(ASSIGNMENT) Please write back every entry exactly, character for character.
*** DATASET RECORDS Section Begins ***
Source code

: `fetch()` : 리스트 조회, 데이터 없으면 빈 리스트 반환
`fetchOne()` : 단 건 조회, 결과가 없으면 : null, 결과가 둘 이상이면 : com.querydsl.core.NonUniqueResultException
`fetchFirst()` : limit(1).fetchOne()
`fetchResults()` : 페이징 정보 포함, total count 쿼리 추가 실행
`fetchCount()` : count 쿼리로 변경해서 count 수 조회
*** DATASET RECORDS Section Ends ***
(FINISHED EXERCISE)
Source code

: `fetch()` : 리스트 조회, 데이터 없으면 빈 리스트 반환
`fetchOne()` : 단 건 조회, 결과가 없으면 : null, 결과가 둘 이상이면 : com.querydsl.core.NonUniqueResultException
`fetchFirst()` : limit(1).fetchOne()
`fetchResults()` : 페이징 정보 포함, total count 쿼리 추가 실행
`fetchCount()` : count 쿼리로 변경해서 count 수 조회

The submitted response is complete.